● What the exercise asks
Reproduce all of the data, making sure that no line differs from the original.

● Exercise inputs
______________________________

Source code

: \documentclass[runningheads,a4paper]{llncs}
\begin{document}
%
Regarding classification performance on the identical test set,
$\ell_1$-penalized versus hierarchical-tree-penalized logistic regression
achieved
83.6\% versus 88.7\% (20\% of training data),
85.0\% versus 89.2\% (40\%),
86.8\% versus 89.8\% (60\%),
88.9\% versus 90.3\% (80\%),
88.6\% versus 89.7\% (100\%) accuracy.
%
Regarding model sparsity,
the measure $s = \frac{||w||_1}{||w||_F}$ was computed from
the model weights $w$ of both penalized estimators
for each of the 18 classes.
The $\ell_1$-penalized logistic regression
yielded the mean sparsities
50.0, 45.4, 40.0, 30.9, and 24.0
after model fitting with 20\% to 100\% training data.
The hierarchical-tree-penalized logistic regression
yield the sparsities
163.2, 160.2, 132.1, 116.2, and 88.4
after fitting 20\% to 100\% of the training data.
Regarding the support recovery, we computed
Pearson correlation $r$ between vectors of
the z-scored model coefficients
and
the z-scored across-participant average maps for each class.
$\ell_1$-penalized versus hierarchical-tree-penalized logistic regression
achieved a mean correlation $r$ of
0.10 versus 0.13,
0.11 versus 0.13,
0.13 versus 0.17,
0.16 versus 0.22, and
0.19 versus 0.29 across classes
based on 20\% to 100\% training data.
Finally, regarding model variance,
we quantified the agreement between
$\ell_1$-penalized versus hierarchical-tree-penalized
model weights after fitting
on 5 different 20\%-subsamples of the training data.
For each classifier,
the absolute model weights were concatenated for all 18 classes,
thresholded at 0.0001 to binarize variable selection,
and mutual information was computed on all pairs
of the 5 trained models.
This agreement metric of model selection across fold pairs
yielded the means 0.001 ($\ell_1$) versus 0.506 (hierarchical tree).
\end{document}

______________________________

● Response to this task
Source code

: \documentclass[runningheads,a4paper]{llncs}
\begin{document}
%
Regarding classification performance on the identical test set,
$\ell_1$-penalized versus hierarchical-tree-penalized logistic regression
achieved
83.6\% versus 88.7\% (20\% of training data),
85.0\% versus 89.2\% (40\%),
86.8\% versus 89.8\% (60\%),
88.9\% versus 90.3\% (80\%),
88.6\% versus 89.7\% (100\%) accuracy.
%
Regarding model sparsity,
the measure $s = \frac{||w||_1}{||w||_F}$ was computed from
the model weights $w$ of both penalized estimators
for each of the 18 classes.
The $\ell_1$-penalized logistic regression
yielded the mean sparsities
50.0, 45.4, 40.0, 30.9, and 24.0
after model fitting with 20\% to 100\% training data.
The hierarchical-tree-penalized logistic regression
yield the sparsities
163.2, 160.2, 132.1, 116.2, and 88.4
after fitting 20\% to 100\% of the training data.
Regarding the support recovery, we computed
Pearson correlation $r$ between vectors of
the z-scored model coefficients
and
the z-scored across-participant average maps for each class.
$\ell_1$-penalized versus hierarchical-tree-penalized logistic regression
achieved a mean correlation $r$ of
0.10 versus 0.13,
0.11 versus 0.13,
0.13 versus 0.17,
0.16 versus 0.22, and
0.19 versus 0.29 across classes
based on 20\% to 100\% training data.
Finally, regarding model variance,
we quantified the agreement between
$\ell_1$-penalized versus hierarchical-tree-penalized
model weights after fitting
on 5 different 20\%-subsamples of the training data.
For each classifier,
the absolute model weights were concatenated for all 18 classes,
thresholded at 0.0001 to binarize variable selection,
and mutual information was computed on all pairs
of the 5 trained models.
This agreement metric of model selection across fold pairs
yielded the means 0.001 ($\ell_1$) versus 0.506 (hierarchical tree).
\end{document}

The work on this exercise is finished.